In the listing below, find the line that contains "For the example" and the line that contains "[https://htmldog.com/](https://htmldog.com/)". Quote both and every line between them, exactly, and nothing more.

# # # #

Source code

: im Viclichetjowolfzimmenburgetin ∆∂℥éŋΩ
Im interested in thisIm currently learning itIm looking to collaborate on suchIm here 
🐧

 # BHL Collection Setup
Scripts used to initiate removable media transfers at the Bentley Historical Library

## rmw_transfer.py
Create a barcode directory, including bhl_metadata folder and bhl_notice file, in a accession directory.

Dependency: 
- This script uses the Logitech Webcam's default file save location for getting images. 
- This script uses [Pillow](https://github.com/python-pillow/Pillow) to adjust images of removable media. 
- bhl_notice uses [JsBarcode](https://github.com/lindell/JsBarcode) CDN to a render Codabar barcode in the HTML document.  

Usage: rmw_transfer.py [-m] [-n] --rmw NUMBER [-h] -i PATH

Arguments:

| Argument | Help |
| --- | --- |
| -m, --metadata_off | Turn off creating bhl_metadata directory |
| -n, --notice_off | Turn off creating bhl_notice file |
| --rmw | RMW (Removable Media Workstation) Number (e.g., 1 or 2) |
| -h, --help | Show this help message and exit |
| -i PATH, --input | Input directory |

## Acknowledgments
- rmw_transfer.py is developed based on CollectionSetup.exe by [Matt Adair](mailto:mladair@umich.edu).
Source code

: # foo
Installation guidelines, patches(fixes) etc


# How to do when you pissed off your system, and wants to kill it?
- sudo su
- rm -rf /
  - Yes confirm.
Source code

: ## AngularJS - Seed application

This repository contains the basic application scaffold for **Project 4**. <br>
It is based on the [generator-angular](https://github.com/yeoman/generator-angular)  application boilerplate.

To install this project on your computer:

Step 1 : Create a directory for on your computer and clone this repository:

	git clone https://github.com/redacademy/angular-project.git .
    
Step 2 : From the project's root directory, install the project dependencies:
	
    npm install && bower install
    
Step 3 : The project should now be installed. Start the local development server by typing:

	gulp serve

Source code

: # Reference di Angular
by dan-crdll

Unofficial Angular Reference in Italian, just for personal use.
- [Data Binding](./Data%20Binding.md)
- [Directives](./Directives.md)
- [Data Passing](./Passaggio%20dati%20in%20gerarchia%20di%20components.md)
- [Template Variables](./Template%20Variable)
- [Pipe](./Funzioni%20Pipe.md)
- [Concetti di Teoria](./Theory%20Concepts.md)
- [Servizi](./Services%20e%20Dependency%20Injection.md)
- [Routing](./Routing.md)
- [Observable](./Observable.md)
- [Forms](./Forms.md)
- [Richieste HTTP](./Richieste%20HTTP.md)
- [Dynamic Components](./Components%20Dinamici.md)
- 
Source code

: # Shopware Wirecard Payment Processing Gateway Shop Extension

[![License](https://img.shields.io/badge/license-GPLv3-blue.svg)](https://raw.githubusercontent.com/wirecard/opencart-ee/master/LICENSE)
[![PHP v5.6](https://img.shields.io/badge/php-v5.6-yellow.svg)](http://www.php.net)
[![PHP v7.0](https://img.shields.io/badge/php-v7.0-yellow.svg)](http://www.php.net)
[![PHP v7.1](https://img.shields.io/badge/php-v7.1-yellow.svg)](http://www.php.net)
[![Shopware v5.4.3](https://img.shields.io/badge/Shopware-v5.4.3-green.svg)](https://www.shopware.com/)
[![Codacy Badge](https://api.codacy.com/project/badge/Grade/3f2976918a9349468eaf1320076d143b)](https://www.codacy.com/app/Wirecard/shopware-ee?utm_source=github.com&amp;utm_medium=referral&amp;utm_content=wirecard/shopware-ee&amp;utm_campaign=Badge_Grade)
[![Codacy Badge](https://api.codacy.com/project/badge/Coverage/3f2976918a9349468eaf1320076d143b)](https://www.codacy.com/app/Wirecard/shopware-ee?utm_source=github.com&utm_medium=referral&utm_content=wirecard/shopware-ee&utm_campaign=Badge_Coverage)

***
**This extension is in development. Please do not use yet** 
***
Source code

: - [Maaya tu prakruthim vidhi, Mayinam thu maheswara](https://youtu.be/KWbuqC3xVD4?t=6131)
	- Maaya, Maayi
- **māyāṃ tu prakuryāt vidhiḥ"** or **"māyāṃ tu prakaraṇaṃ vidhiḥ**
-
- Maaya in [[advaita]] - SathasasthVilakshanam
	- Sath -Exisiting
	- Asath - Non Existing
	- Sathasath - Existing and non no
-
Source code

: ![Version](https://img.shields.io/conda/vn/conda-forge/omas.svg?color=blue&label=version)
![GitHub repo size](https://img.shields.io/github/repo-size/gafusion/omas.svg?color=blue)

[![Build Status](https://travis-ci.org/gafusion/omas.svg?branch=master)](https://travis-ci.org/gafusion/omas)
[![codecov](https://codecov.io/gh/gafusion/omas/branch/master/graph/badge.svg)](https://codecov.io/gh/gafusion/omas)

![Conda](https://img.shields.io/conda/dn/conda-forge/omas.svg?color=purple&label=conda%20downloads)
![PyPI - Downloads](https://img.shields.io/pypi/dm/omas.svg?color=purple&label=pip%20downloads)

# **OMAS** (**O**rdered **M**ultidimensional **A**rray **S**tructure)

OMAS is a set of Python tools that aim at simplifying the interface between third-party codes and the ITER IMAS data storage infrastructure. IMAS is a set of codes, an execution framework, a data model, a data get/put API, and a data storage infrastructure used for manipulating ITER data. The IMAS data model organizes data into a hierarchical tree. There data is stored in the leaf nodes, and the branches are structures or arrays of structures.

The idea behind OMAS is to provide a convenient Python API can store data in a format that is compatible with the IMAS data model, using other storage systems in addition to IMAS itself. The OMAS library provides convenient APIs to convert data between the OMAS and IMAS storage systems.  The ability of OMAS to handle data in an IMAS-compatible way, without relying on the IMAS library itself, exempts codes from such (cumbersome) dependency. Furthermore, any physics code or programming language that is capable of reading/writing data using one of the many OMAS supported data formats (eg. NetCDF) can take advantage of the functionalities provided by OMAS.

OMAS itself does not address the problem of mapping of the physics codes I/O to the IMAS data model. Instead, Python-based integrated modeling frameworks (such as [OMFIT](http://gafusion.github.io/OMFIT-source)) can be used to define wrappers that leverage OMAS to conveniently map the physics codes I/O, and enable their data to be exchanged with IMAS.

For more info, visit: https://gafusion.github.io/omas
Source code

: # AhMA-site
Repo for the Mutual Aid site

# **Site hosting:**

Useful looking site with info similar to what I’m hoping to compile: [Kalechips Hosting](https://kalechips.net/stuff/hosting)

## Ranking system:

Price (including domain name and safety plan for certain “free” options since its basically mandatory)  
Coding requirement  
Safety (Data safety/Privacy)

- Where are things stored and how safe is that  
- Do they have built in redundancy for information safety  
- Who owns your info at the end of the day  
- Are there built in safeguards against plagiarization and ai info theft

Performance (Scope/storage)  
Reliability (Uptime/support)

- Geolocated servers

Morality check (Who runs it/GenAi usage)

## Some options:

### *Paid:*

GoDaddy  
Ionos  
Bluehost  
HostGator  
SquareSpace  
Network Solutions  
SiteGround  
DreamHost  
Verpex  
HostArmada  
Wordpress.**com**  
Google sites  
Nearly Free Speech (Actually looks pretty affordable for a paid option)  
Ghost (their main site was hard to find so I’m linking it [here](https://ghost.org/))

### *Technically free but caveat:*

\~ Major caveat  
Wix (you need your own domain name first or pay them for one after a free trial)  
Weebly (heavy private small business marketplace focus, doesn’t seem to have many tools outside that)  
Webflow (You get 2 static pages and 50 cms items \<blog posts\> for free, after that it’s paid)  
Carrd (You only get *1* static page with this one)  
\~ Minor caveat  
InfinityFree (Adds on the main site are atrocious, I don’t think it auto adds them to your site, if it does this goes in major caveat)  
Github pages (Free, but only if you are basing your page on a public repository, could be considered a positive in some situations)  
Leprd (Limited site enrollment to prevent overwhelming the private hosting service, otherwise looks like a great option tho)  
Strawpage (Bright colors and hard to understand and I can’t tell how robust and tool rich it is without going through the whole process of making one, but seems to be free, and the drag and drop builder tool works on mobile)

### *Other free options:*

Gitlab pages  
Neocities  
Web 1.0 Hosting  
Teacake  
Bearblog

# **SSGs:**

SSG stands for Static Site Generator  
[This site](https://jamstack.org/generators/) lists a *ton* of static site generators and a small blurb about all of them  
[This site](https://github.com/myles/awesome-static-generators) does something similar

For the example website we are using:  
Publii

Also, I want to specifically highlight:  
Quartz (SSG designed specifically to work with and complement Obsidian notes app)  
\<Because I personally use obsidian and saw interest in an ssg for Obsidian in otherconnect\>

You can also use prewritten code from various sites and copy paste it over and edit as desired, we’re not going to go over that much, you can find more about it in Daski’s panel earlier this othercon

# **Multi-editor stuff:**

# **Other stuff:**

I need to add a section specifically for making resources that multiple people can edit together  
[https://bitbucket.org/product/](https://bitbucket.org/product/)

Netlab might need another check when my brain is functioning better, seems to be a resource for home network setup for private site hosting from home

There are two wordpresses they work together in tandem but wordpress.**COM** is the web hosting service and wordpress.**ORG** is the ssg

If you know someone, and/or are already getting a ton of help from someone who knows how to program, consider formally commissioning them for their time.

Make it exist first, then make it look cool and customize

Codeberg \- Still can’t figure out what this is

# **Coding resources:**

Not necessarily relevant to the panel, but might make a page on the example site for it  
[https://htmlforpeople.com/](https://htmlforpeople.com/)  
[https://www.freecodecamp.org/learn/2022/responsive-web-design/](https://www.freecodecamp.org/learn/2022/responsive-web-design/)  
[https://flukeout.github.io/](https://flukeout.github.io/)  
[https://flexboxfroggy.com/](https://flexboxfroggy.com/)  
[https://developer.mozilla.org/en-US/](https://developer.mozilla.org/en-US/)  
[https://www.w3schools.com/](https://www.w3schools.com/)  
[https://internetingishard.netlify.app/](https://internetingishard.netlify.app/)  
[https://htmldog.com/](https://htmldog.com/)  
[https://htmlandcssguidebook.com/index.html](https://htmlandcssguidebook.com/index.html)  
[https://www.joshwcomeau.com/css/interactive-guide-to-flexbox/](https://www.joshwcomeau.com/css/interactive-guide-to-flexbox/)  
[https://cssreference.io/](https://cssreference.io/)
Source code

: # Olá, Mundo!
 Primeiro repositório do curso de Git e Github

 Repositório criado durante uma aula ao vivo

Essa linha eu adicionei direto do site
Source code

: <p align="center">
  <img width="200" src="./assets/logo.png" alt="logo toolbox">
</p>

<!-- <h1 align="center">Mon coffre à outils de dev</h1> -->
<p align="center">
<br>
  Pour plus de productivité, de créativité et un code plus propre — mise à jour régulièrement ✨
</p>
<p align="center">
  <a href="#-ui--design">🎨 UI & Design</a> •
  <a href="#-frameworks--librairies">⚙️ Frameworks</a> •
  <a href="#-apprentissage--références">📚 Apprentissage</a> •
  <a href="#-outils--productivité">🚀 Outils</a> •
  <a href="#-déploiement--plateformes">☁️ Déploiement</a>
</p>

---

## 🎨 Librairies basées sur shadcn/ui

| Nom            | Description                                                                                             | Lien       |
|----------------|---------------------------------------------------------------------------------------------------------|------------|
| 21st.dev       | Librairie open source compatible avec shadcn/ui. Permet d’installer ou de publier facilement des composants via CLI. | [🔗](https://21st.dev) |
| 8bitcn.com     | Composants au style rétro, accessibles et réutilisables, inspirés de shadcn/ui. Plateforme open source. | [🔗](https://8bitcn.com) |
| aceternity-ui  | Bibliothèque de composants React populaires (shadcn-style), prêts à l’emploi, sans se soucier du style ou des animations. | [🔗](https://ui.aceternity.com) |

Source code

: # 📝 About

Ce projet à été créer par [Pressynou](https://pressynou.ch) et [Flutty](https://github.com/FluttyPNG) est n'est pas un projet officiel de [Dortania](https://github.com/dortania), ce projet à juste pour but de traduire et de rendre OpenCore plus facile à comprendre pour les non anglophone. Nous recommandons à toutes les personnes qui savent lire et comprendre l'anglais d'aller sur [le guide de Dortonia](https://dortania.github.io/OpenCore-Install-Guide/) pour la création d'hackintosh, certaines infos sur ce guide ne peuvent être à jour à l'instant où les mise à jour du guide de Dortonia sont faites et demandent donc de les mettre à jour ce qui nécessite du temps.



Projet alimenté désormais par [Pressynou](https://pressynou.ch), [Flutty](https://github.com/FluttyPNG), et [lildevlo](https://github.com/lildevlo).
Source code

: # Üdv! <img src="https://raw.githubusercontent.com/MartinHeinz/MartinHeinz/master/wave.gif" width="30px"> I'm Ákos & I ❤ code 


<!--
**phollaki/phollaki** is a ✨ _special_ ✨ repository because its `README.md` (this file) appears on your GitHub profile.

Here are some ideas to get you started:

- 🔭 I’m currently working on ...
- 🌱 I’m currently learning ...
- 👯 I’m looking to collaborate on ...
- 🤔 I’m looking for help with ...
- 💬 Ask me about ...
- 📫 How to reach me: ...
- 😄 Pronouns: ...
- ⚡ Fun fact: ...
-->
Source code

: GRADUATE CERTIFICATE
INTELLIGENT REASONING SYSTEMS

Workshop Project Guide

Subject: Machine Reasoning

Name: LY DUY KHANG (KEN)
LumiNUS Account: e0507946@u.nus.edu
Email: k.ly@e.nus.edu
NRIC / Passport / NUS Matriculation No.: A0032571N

# # # #

== TASK RESULT ==
For the example website we are using:  
Publii

Also, I want to specifically highlight:  
Quartz (SSG designed specifically to work with and complement Obsidian notes app)  
\<Because I personally use obsidian and saw interest in an ssg for Obsidian in otherconnect\>

You can also use prewritten code from various sites and copy paste it over and edit as desired, we’re not going to go over that much, you can find more about it in Daski’s panel earlier this othercon

# **Multi-editor stuff:**

# **Other stuff:**

I need to add a section specifically for making resources that multiple people can edit together  
[https://bitbucket.org/product/](https://bitbucket.org/product/)

Netlab might need another check when my brain is functioning better, seems to be a resource for home network setup for private site hosting from home

There are two wordpresses they work together in tandem but wordpress.**COM** is the web hosting service and wordpress.**ORG** is the ssg

If you know someone, and/or are already getting a ton of help from someone who knows how to program, consider formally commissioning them for their time.

Make it exist first, then make it look cool and customize

Codeberg \- Still can’t figure out what this is

# **Coding resources:**

Not necessarily relevant to the panel, but might make a page on the example site for it  
[https://htmlforpeople.com/](https://htmlforpeople.com/)  
[https://www.freecodecamp.org/learn/2022/responsive-web-design/](https://www.freecodecamp.org/learn/2022/responsive-web-design/)  
[https://flukeout.github.io/](https://flukeout.github.io/)  
[https://flexboxfroggy.com/](https://flexboxfroggy.com/)  
[https://developer.mozilla.org/en-US/](https://developer.mozilla.org/en-US/)  
[https://www.w3schools.com/](https://www.w3schools.com/)  
[https://internetingishard.netlify.app/](https://internetingishard.netlify.app/)  
[https://htmldog.com/](https://htmldog.com/)  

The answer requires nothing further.